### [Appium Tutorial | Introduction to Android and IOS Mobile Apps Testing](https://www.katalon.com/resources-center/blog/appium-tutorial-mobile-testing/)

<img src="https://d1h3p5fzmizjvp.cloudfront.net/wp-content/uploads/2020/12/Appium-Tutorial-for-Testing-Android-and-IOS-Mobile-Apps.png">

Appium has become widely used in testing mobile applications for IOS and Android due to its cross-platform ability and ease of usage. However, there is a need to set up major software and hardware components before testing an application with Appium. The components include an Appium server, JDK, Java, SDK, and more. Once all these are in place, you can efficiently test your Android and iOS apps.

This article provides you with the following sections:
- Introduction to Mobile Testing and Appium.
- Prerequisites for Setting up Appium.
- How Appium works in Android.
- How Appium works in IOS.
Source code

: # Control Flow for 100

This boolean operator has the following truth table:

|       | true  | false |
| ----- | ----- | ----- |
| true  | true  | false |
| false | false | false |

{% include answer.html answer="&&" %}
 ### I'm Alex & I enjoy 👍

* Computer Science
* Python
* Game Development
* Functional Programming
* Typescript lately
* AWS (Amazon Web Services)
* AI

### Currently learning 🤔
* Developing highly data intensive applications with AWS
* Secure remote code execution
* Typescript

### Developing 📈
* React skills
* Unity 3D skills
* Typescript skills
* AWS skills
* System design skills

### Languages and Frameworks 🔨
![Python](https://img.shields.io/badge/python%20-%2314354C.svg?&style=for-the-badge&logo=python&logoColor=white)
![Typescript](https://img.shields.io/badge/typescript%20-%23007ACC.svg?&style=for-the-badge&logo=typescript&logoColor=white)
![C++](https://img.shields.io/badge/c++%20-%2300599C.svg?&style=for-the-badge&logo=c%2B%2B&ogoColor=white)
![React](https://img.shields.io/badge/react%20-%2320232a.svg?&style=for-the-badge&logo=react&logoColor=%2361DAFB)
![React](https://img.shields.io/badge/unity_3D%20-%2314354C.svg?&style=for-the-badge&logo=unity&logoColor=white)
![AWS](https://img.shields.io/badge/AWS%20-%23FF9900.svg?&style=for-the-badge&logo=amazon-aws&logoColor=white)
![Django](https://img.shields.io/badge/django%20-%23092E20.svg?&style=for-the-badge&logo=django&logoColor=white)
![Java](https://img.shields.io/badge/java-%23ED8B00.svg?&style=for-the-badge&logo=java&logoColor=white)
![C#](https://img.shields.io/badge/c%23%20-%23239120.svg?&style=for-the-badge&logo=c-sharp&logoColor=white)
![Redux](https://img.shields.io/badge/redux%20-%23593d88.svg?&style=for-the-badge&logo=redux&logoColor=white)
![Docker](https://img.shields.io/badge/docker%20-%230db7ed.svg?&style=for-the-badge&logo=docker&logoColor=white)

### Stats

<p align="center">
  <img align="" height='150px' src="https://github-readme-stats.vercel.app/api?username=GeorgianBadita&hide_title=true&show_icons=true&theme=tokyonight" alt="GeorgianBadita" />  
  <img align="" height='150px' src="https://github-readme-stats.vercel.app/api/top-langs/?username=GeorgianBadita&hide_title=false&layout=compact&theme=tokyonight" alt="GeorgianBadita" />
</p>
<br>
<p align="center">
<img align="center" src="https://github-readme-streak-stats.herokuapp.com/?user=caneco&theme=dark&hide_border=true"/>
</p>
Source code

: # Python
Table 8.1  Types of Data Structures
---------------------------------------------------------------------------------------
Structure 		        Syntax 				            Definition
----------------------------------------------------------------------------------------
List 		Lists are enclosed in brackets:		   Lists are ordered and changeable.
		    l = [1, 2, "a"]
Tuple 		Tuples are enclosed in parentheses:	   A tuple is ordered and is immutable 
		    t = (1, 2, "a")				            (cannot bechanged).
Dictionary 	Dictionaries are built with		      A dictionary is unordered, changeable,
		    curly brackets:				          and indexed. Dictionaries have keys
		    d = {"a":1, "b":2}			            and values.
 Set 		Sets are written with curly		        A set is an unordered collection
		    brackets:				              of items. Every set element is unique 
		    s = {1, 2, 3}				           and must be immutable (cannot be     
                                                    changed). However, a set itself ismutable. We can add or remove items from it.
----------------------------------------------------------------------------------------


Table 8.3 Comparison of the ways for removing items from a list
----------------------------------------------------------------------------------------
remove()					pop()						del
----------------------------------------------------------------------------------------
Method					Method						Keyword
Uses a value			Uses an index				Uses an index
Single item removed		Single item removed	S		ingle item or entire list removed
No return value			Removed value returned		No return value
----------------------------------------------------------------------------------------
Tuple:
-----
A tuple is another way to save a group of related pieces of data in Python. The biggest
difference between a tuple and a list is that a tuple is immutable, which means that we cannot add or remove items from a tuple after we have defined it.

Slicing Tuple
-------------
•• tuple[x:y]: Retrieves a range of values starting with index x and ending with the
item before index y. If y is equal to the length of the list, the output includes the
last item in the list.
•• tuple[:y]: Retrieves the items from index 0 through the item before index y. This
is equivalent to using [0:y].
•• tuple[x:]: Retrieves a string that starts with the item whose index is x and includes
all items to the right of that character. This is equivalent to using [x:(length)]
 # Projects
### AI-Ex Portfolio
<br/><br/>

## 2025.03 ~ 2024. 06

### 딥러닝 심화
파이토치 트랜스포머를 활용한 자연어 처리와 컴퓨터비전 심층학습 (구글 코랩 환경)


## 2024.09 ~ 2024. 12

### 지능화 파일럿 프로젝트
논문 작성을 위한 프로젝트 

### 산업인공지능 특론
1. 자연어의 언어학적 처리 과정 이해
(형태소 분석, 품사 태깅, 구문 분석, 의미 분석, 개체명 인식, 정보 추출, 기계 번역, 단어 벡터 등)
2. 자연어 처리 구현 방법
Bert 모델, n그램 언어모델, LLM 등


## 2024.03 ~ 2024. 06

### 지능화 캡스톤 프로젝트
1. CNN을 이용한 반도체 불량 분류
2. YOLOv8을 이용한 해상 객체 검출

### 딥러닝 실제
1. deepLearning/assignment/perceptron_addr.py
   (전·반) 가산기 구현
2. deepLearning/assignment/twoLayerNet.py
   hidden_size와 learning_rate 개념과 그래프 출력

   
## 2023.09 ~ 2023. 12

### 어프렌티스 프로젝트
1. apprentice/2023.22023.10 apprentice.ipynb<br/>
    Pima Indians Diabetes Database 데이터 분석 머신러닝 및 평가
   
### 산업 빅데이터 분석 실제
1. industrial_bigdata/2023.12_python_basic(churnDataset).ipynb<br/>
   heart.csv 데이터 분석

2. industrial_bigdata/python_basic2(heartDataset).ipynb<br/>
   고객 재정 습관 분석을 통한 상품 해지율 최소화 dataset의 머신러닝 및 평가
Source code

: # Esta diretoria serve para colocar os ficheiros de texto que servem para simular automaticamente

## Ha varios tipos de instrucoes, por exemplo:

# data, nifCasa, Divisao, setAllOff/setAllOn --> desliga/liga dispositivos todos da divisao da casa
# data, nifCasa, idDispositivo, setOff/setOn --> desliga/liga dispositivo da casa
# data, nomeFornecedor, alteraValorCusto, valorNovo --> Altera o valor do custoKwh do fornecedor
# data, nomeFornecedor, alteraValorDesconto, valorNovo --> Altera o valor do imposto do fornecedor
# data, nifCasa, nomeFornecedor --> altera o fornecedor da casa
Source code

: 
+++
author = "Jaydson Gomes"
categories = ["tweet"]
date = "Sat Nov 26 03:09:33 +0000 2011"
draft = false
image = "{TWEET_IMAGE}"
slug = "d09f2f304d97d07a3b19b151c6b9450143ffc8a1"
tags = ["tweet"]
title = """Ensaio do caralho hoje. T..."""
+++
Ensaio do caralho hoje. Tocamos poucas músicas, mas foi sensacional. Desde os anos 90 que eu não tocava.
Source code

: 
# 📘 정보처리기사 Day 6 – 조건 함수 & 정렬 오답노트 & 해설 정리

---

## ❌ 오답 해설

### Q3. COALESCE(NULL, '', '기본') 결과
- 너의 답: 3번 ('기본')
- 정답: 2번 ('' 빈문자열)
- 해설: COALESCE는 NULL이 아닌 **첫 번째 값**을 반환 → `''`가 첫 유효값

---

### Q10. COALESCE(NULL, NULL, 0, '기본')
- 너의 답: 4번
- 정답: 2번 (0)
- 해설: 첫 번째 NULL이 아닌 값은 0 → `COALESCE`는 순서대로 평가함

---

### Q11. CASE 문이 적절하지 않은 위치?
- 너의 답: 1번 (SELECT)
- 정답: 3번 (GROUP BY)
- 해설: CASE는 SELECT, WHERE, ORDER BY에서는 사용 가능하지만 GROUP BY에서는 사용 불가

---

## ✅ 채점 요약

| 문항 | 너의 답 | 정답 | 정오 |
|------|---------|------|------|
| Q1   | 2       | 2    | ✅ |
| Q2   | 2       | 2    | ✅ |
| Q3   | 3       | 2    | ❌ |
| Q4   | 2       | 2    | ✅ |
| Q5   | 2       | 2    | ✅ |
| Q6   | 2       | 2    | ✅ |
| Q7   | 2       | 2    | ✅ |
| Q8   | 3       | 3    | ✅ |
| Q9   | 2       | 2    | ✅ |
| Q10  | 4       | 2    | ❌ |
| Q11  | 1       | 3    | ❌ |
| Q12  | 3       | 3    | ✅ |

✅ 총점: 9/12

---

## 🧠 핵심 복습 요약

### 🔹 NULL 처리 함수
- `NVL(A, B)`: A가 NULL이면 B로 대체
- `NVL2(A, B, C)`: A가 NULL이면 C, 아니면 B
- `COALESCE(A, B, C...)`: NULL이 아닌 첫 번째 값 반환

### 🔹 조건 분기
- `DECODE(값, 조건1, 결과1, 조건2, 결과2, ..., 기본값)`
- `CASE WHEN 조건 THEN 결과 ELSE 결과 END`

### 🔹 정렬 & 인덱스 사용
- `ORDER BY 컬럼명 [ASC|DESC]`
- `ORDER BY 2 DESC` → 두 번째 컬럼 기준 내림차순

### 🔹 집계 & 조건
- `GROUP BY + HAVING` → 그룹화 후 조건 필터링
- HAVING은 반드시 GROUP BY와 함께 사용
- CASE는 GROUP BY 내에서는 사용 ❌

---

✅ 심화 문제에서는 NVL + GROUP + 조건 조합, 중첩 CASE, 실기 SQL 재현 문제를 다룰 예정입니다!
##########
> **TASK DIRECTIONS**
Look through the listing, and copy each line that contains the word "valorNovo".

> **REPLY**
# data, nomeFornecedor, alteraValorCusto, valorNovo --> Altera o valor do custoKwh do fornecedor
# data, nomeFornecedor, alteraValorDesconto, valorNovo --> Altera o valor do imposto do fornecedor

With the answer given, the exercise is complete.